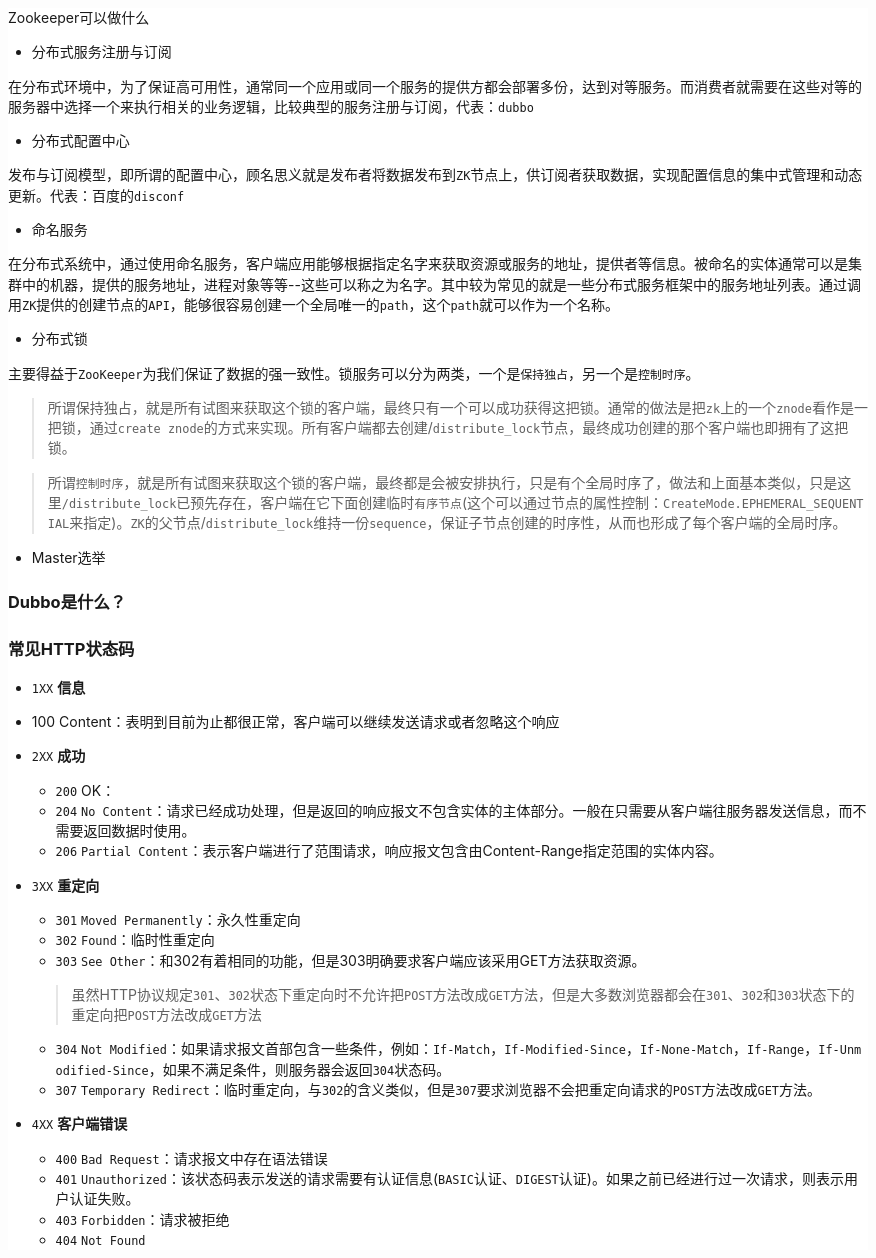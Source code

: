 Zookeeper可以做什么

+ 分布式服务注册与订阅

在分布式环境中，为了保证高可用性，通常同一个应用或同一个服务的提供方都会部署多份，达到对等服务。而消费者就需要在这些对等的服务器中选择一个来执行相关的业务逻辑，比较典型的服务注册与订阅，代表：`dubbo
`
+ 分布式配置中心

发布与订阅模型，即所谓的配置中心，顾名思义就是发布者将数据发布到`ZK`节点上，供订阅者获取数据，实现配置信息的集中式管理和动态更新。代表：百度的`disconf
`
+ 命名服务

在分布式系统中，通过使用命名服务，客户端应用能够根据指定名字来获取资源或服务的地址，提供者等信息。被命名的实体通常可以是集群中的机器，提供的服务地址，进程对象等等--这些可以称之为名字。其中较为常见的就是一些分布式服务框架中的服务地址列表。通过调用`ZK`提供的创建节点的`API`，能够很容易创建一个全局唯一的`path`，这个`path`就可以作为一个名称。

+ 分布式锁

主要得益于`ZooKeeper`为我们保证了数据的强一致性。锁服务可以分为两类，一个是`保持独占`，另一个是`控制时序`。

> 所谓保持独占，就是所有试图来获取这个锁的客户端，最终只有一个可以成功获得这把锁。通常的做法是把`zk`上的一个`znode`看作是一把锁，通过`create znode`的方式来实现。所有客户端都去创建/`distribute_lock`节点，最终成功创建的那个客户端也即拥有了这把锁。

> 所谓`控制时序`，就是所有试图来获取这个锁的客户端，最终都是会被安排执行，只是有个全局时序了，做法和上面基本类似，只是这里`/distribute_lock`已预先存在，客户端在它下面创建临时`有序节点`(这个可以通过节点的属性控制：`CreateMode.EPHEMERAL_SEQUENTIAL`来指定)。`ZK`的父节点/`distribute_lock`维持一份`sequence`，保证子节点创建的时序性，从而也形成了每个客户端的全局时序。

+ Master选举


### Dubbo是什么？



### 常见HTTP状态码

+ `1XX` **信息**
    
+ 100 Content：表明到目前为止都很正常，客户端可以继续发送请求或者忽略这个响应
    
+ `2XX` **成功**
    + `200` OK：
    + `204` `No Content`：请求已经成功处理，但是返回的响应报文不包含实体的主体部分。一般在只需要从客户端往服务器发送信息，而不需要返回数据时使用。
    + `206` `Partial Content`：表示客户端进行了范围请求，响应报文包含由Content-Range指定范围的实体内容。

+ `3XX` **重定向**
    + `301` `Moved Permanently`：永久性重定向
    + `302` `Found`：临时性重定向
    + `303` `See Other`：和302有着相同的功能，但是303明确要求客户端应该采用GET方法获取资源。
    > 虽然HTTP协议规定`301`、`302`状态下重定向时不允许把`POST`方法改成`GET`方法，但是大多数浏览器都会在`301`、`302`和`303`状态下的重定向把`POST`方法改成`GET`方法
    + `304` `Not Modified`：如果请求报文首部包含一些条件，例如：`If-Match`，`If-Modified-Since`，`If-None-Match`，`If-Range`，`If-Unmodified-Since`，如果不满足条件，则服务器会返回`304`状态码。
    + `307` `Temporary Redirect`：临时重定向，与`302`的含义类似，但是`307`要求浏览器不会把重定向请求的`POST`方法改成`GET`方法。

+ `4XX` **客户端错误**
    + `400` `Bad Request`：请求报文中存在语法错误
    + `401` `Unauthorized`：该状态码表示发送的请求需要有认证信息(`BASIC`认证、`DIGEST`认证)。如果之前已经进行过一次请求，则表示用户认证失败。
    + `403` `Forbidden`：请求被拒绝
    + `404` `Not Found`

------------------------------------

- Problem to work on:
The expected output is every record above, copied exactly, without pictures.

- Result for this task:
Source code

: Zookeeper可以做什么

+ 分布式服务注册与订阅

在分布式环境中，为了保证高可用性，通常同一个应用或同一个服务的提供方都会部署多份，达到对等服务。而消费者就需要在这些对等的服务器中选择一个来执行相关的业务逻辑，比较典型的服务注册与订阅，代表：`dubbo
`
+ 分布式配置中心

发布与订阅模型，即所谓的配置中心，顾名思义就是发布者将数据发布到`ZK`节点上，供订阅者获取数据，实现配置信息的集中式管理和动态更新。代表：百度的`disconf
`
+ 命名服务

在分布式系统中，通过使用命名服务，客户端应用能够根据指定名字来获取资源或服务的地址，提供者等信息。被命名的实体通常可以是集群中的机器，提供的服务地址，进程对象等等--这些可以称之为名字。其中较为常见的就是一些分布式服务框架中的服务地址列表。通过调用`ZK`提供的创建节点的`API`，能够很容易创建一个全局唯一的`path`，这个`path`就可以作为一个名称。

+ 分布式锁

主要得益于`ZooKeeper`为我们保证了数据的强一致性。锁服务可以分为两类，一个是`保持独占`，另一个是`控制时序`。

> 所谓保持独占，就是所有试图来获取这个锁的客户端，最终只有一个可以成功获得这把锁。通常的做法是把`zk`上的一个`znode`看作是一把锁，通过`create znode`的方式来实现。所有客户端都去创建/`distribute_lock`节点，最终成功创建的那个客户端也即拥有了这把锁。

> 所谓`控制时序`，就是所有试图来获取这个锁的客户端，最终都是会被安排执行，只是有个全局时序了，做法和上面基本类似，只是这里`/distribute_lock`已预先存在，客户端在它下面创建临时`有序节点`(这个可以通过节点的属性控制：`CreateMode.EPHEMERAL_SEQUENTIAL`来指定)。`ZK`的父节点/`distribute_lock`维持一份`sequence`，保证子节点创建的时序性，从而也形成了每个客户端的全局时序。

+ Master选举


### Dubbo是什么？



### 常见HTTP状态码

+ `1XX` **信息**
    
+ 100 Content：表明到目前为止都很正常，客户端可以继续发送请求或者忽略这个响应
    
+ `2XX` **成功**
    + `200` OK：
    + `204` `No Content`：请求已经成功处理，但是返回的响应报文不包含实体的主体部分。一般在只需要从客户端往服务器发送信息，而不需要返回数据时使用。
    + `206` `Partial Content`：表示客户端进行了范围请求，响应报文包含由Content-Range指定范围的实体内容。

+ `3XX` **重定向**
    + `301` `Moved Permanently`：永久性重定向
    + `302` `Found`：临时性重定向
    + `303` `See Other`：和302有着相同的功能，但是303明确要求客户端应该采用GET方法获取资源。
    > 虽然HTTP协议规定`301`、`302`状态下重定向时不允许把`POST`方法改成`GET`方法，但是大多数浏览器都会在`301`、`302`和`303`状态下的重定向把`POST`方法改成`GET`方法
    + `304` `Not Modified`：如果请求报文首部包含一些条件，例如：`If-Match`，`If-Modified-Since`，`If-None-Match`，`If-Range`，`If-Unmodified-Since`，如果不满足条件，则服务器会返回`304`状态码。
    + `307` `Temporary Redirect`：临时重定向，与`302`的含义类似，但是`307`要求浏览器不会把重定向请求的`POST`方法改成`GET`方法。

+ `4XX` **客户端错误**
    + `400` `Bad Request`：请求报文中存在语法错误
    + `401` `Unauthorized`：该状态码表示发送的请求需要有认证信息(`BASIC`认证、`DIGEST`认证)。如果之前已经进行过一次请求，则表示用户认证失败。
    + `403` `Forbidden`：请求被拒绝
    + `404` `Not Found`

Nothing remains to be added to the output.